Tonawanda News — He talked of nothing else all day, and clapped his hands as we set off for the pool. The look on his face when he saw the water was beatific.
I sent him off with the other kids, nervous as I hadn’t been with his brother. Jim is different. I know that. But I thought he could do it.
Instructions obeyed by everyone else went over his head, either not understood or ignored. He clung to the instructor, not due to fear, but just as he would hold onto his parents if we were in the pool with him. He wouldn’t stay put at the pool’s edge. He didn’t understand. Eventually, it was too much. He had to get out.
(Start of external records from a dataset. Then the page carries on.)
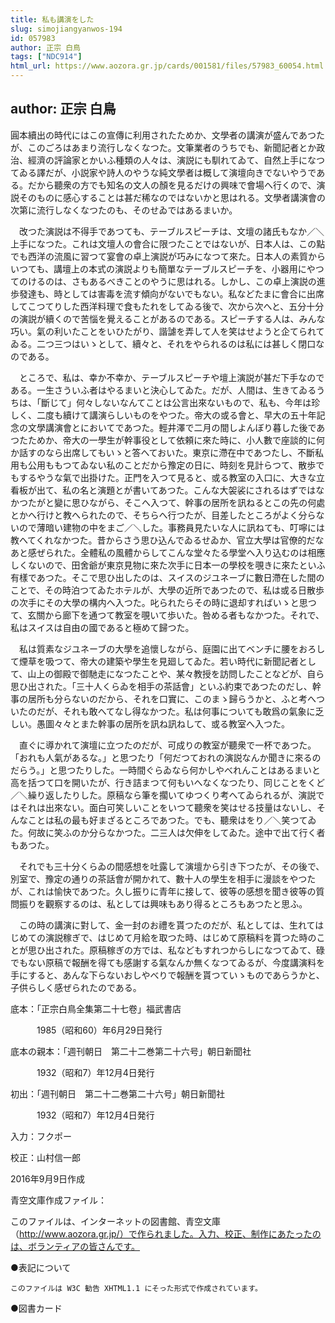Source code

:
 ```yaml
---
title: 私も講演をした
slug: simojiangyanwos-194
id: 057983
author: 正宗 白鳥
tags: ["NDC914"]
html_url: https://www.aozora.gr.jp/cards/001581/files/57983_60054.html
---
```


## author: 正宗 白鳥

圓本續出の時代にはこの宣傳に利用されたためか、文學者の講演が盛んであつたが、このごろはあまり流行しなくなつた。文筆業者のうちでも、新聞記者とか政治、經濟の評論家とかいふ種類の人々は、演説にも馴れてゐて、自然上手になつてゐる譯だが、小説家や詩人のやうな純文學者は概して演壇向きでないやうである。だから聽衆の方でも知名の文人の顏を見るだけの興味で會場へ行くので、演説そのものに感心することは甚だ稀なのではないかと思はれる。文學者講演會の次第に流行しなくなつたのも、そのせゐではあるまいか。

　改つた演説は不得手であつても、テーブルスピーチは、文壇の諸氏もなか／＼上手になつた。これは文壇人の會合に限つたことではないが、日本人は、この點でも西洋の流風に習つて宴會の卓上演説が巧みになつて來た。日本人の素質からいつても、講壇上の本式の演説よりも簡單なテーブルスピーチを、小器用にやつてのけるのは、さもあるべきことのやうに思はれる。しかし、この卓上演説の進歩發達も、時としては害毒を流す傾向がないでもない。私などたまに會合に出席してこつてりした西洋料理で食もたれをしてゐる後で、次から次へと、五分十分の演説が續くので苦惱を覺えることがあるのである。スピーチする人は、みんな巧い。氣の利いたことをいひたがり、諧謔を弄して人を笑はせようと企てられてゐる。二つ三つはいゝとして、續々と、それをやられるのは私には甚しく閉口なのである。

　ところで、私は、幸か不幸か、テーブルスピーチや壇上演説が甚だ下手なのである。一生さういふ者はやるまいと決心してゐた。だが、人間は、生きてゐるうちは、「斷じて」何々しないなんてことは公言出來ないもので、私も、今年は珍しく、二度も續けて講演らしいものをやつた。帝大の或る會と、早大の五十年記念の文學講演會とにおいてであつた。輕井澤で二月の間しよんぼり暮した後であつたためか、帝大の一學生が幹事役として依頼に來た時に、小人數で座談的に何か話すのなら出席してもいゝと答へておいた。東京に滯在中であつたし、不斷私用も公用ももつてゐない私のことだから豫定の日に、時刻を見計らつて、散歩でもするやうな氣で出掛けた。正門を入つて見ると、或る教室の入口に、大きな立看板が出て、私の名と演題とが書いてあつた。こんな大袈裟にされるはずではなかつたがと變に思ひながら、そこへ入つて、幹事の居所を訊ねるとこの先の何處とかへ行けと教へられたので、そちらへ行つたが、目差したところがよく分らないので薄暗い建物の中をまご／＼した。事務員見たいな人に訊ねても、叮嚀には教へてくれなかつた。昔からさう思ひ込んでゐるせゐか、官立大學は官僚的だなあと感ぜられた。全體私の風體からしてこんな堂々たる學堂へ入り込むのは相應しくないので、田舍爺が東京見物に來た次手に日本一の學校を覗きに來たといふ有樣であつた。そこで思ひ出したのは、スイスのジユネーブに數日滯在した間のことで、その時泊つてゐたホテルが、大學の近所であつたので、私は或る日散歩の次手にその大學の構内へ入つた。叱られたらその時に退却すればいゝと思つて、玄關から廊下を通つて教室を覗いて歩いた。咎める者もなかつた。それで、私はスイスは自由の國であると極めて歸つた。

　私は質素なジユネーブの大學を追懷しながら、庭園に出てベンチに腰をおろして煙草を吸つて、帝大の建築や學生を見廻してゐた。若い時代に新聞記者として、山上の御殿で御馳走になつたことや、某々教授を訪問したことなどが、自ら思ひ出された。「三十人くらゐを相手の茶話會」といふ約束であつたのだし、幹事の居所も分らないのだから、それを口實に、このまゝ歸らうかと、ふと考へついたのだが、それも敢へてなし得なかつた。私は何事についても敢爲の氣象に乏しい。愚圖々々とまた幹事の居所を訊ね訊ねして、或る教室へ入つた。

　直ぐに導かれて演壇に立つたのだが、可成りの教室が聽衆で一杯であつた。「おれも人氣があるな。」と思つたり「何だつておれの演説なんか聞きに來るのだらう。」と思つたりした。一時間ぐらゐなら何かしやべれんことはあるまいと高を括つて口を開いたが、行き詰まつて何もいへなくなつたり、同じことをくど／＼繰り返したりした。原稿なら筆を擱いてゆつくり考へてゐられるが、演説ではそれは出來ない。面白可笑しいことをいつて聽衆を笑はせる技量はないし、そんなことは私の最も好まざるところであつた。でも、聽衆はをり／＼笑つてゐた。何故に笑ふのか分らなかつた。二三人は欠伸をしてゐた。途中で出て行く者もあつた。

　それでも三十分くらゐの間感想を吐露して演壇から引き下つたが、その後で、別室で、豫定の通りの茶話會が開かれて、數十人の學生を相手に漫談をやつたが、これは愉快であつた。久し振りに青年に接して、彼等の感想を聞き彼等の質問振りを觀察するのは、私としては興味もあり得るところもあつたと思ふ。

　この時の講演に對して、金一封のお禮を貰つたのだが、私としては、生れてはじめての演説稼ぎで、はじめて月給を取つた時、はじめて原稿料を貰つた時のことが思ひ出された。原稿稼ぎの方では、私などもすれつからしになつてゐて、碌でもない原稿で報酬を得ても感謝する氣なんか無くなつてゐるが、今度講演料を手にすると、あんな下らないおしやべりで報酬を貰つていゝものであらうかと、子供らしく感ぜられたのである。













底本：「正宗白鳥全集第二十七卷」福武書店

　　　1985（昭和60）年6月29日発行

底本の親本：「週刊朝日　第二十二巻第二十六号」朝日新聞社

　　　1932（昭和7）年12月4日発行

初出：「週刊朝日　第二十二巻第二十六号」朝日新聞社

　　　1932（昭和7）年12月4日発行

入力：フクポー

校正：山村信一郎

2016年9月9日作成

青空文庫作成ファイル：

このファイルは、インターネットの図書館、青空文庫（http://www.aozora.gr.jp/）で作られました。入力、校正、制作にあたったのは、ボランティアの皆さんです。











●表記について


	このファイルは W3C 勧告 XHTML1.1 にそった形式で作成されています。







●図書カード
The instructor apologized and said we could look into the possibility of private lessons.
I’m going to admit to you that it was tough. It was one of the toughest, most frustrating moments of parenthood for me to date, honestly.
In a way, it was like the day I found out he had Down Syndrome all over again. You tell yourself that your child can do anything. You just have to be patient, work harder, do the right thing.
But sometimes it just doesn’t work.
Sometimes you just have to face the differences.
The look on his face when he realized we were leaving the pool ... it tore my heart out. “Go swimming?” he asked. “Not right now, bud,” I answered. “Maybe later.”
We’re going to plan B with him. We’ll still get him swim lessons. It will all work out, in the end.
But sometimes — no matter what sort of special needs your child has — you get oh, so weary of Plan B. You just want Plan A to work. You want everything to go smoothly. You want your child to be happy.